> [Plain-text document sources]

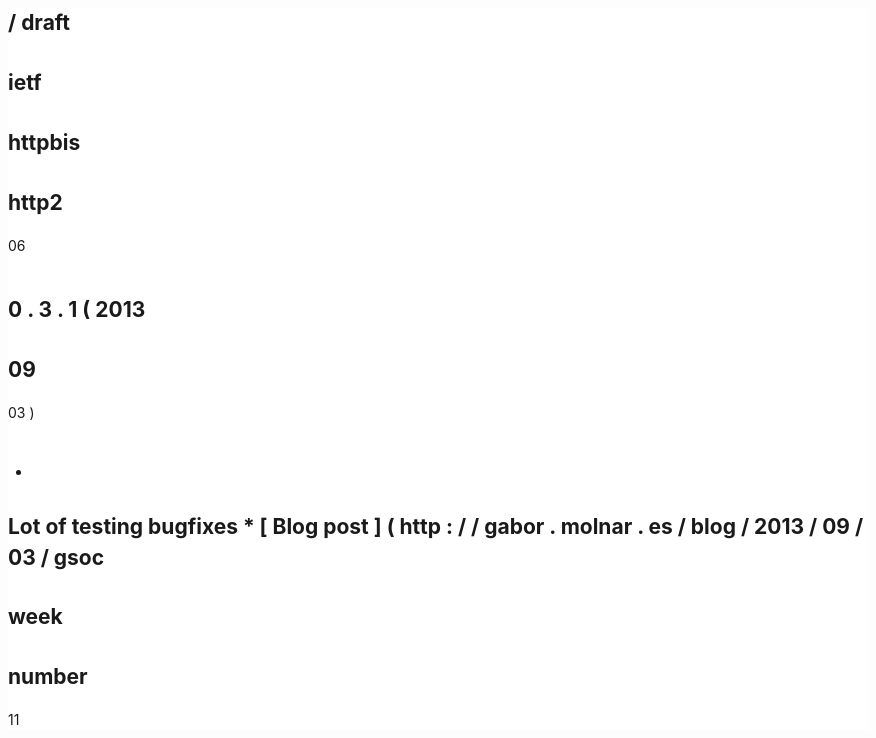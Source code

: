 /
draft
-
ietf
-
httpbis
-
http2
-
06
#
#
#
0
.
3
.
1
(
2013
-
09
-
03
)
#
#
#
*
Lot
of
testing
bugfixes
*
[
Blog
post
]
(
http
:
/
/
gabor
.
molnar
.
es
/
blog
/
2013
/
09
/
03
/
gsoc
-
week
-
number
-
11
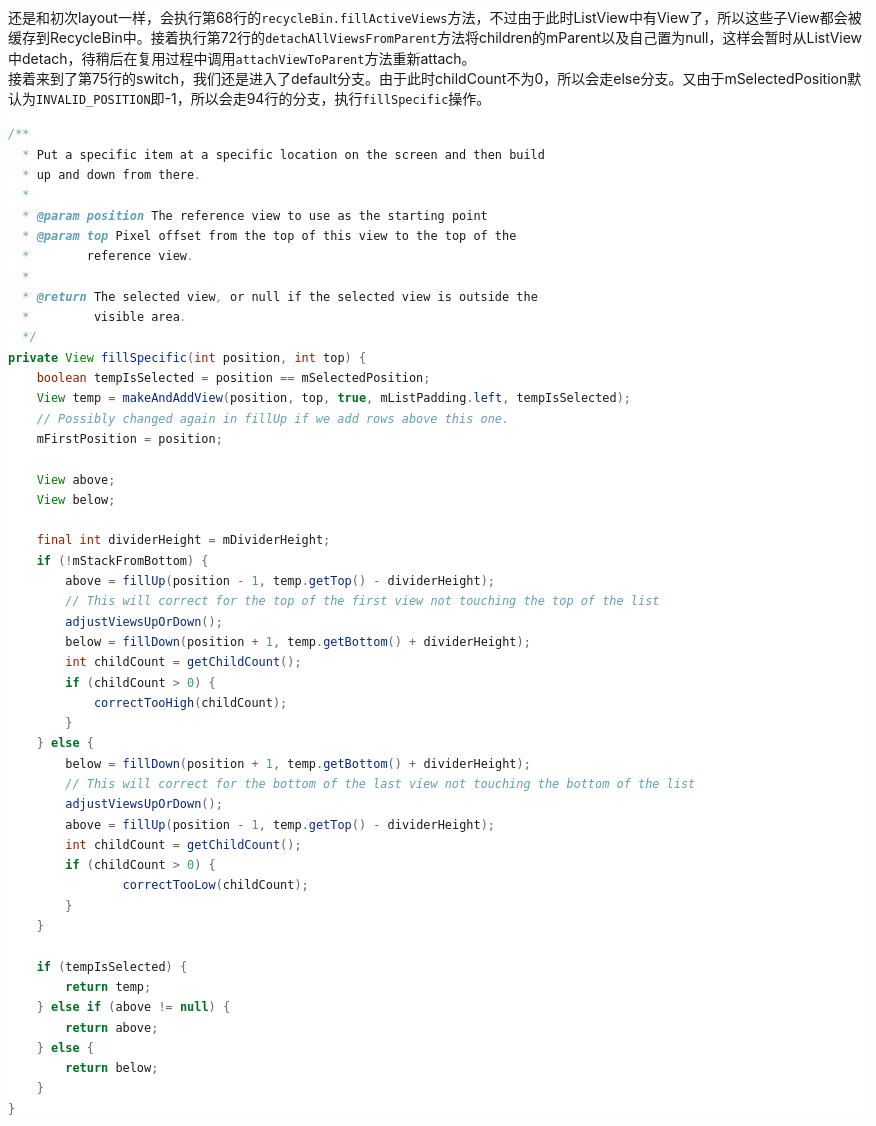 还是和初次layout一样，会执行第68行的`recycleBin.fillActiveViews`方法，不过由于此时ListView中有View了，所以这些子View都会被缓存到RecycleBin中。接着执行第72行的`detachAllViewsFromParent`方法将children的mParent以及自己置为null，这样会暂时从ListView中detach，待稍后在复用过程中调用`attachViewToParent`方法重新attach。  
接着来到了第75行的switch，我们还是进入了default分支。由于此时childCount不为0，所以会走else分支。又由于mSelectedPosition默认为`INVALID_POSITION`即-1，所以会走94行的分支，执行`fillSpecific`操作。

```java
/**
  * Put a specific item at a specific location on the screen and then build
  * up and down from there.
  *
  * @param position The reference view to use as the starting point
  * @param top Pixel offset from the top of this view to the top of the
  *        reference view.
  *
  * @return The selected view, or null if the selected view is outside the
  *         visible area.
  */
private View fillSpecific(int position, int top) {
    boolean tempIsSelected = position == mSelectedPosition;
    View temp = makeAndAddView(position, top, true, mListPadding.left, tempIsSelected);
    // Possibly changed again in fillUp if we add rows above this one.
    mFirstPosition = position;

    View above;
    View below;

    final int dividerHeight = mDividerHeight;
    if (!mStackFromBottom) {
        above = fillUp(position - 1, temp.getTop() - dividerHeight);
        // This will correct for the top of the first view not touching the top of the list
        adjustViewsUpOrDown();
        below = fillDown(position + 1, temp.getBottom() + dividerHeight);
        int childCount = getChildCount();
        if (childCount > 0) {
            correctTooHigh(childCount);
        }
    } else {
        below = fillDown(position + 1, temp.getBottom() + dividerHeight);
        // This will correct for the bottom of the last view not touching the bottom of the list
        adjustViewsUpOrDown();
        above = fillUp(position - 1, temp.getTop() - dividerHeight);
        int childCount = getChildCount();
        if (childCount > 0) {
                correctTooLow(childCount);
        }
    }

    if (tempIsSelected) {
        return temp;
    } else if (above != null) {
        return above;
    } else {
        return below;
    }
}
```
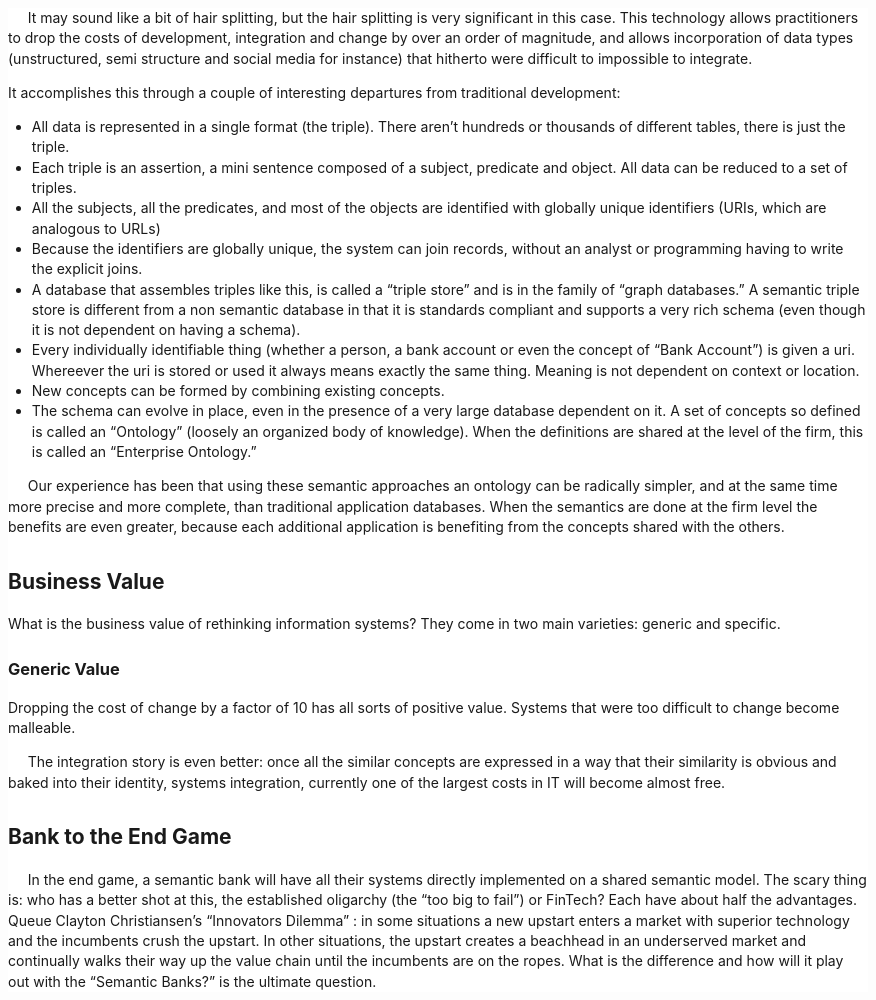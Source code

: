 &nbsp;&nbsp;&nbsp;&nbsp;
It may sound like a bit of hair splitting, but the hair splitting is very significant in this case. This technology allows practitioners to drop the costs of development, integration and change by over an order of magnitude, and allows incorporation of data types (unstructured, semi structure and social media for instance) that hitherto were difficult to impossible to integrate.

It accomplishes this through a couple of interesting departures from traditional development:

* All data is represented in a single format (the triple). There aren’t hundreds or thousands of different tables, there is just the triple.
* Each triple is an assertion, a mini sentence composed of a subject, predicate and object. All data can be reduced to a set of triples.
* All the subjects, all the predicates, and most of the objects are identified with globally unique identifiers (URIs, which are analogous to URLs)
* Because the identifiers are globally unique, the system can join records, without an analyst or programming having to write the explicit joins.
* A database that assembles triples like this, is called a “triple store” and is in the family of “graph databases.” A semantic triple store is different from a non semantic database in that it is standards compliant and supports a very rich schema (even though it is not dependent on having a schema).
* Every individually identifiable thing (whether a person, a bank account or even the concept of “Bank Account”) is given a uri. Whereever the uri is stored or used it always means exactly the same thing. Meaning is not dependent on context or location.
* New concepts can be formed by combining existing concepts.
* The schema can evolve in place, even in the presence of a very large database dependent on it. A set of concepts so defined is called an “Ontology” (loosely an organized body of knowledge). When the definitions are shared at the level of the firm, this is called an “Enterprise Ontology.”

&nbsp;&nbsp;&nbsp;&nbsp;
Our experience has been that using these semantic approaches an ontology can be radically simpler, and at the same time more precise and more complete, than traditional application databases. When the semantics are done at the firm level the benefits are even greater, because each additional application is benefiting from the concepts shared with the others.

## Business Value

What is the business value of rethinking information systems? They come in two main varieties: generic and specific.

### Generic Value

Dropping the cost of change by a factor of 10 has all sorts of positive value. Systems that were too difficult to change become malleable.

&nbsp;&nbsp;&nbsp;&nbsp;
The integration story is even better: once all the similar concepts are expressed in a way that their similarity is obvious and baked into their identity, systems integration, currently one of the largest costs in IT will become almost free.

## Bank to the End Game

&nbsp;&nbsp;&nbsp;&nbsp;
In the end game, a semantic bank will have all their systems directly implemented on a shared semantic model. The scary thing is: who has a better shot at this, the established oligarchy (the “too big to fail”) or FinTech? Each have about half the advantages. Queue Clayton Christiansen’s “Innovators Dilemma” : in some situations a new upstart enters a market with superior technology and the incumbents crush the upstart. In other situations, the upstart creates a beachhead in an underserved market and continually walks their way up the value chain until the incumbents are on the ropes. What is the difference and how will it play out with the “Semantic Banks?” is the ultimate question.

> [REQUIRED WORK]
When you reach the line holding "analogous to URLs)" in the records above, begin reproducing exactly, stop after the line holding "The schema can", and output nothing else.

> [SOLUTION TO THE EXERCISE]
* All the subjects, all the predicates, and most of the objects are identified with globally unique identifiers (URIs, which are analogous to URLs)
* Because the identifiers are globally unique, the system can join records, without an analyst or programming having to write the explicit joins.
* A database that assembles triples like this, is called a “triple store” and is in the family of “graph databases.” A semantic triple store is different from a non semantic database in that it is standards compliant and supports a very rich schema (even though it is not dependent on having a schema).
* Every individually identifiable thing (whether a person, a bank account or even the concept of “Bank Account”) is given a uri. Whereever the uri is stored or used it always means exactly the same thing. Meaning is not dependent on context or location.
* New concepts can be formed by combining existing concepts.
* The schema can evolve in place, even in the presence of a very large database dependent on it. A set of concepts so defined is called an “Ontology” (loosely an organized body of knowledge). When the definitions are shared at the level of the firm, this is called an “Enterprise Ontology.”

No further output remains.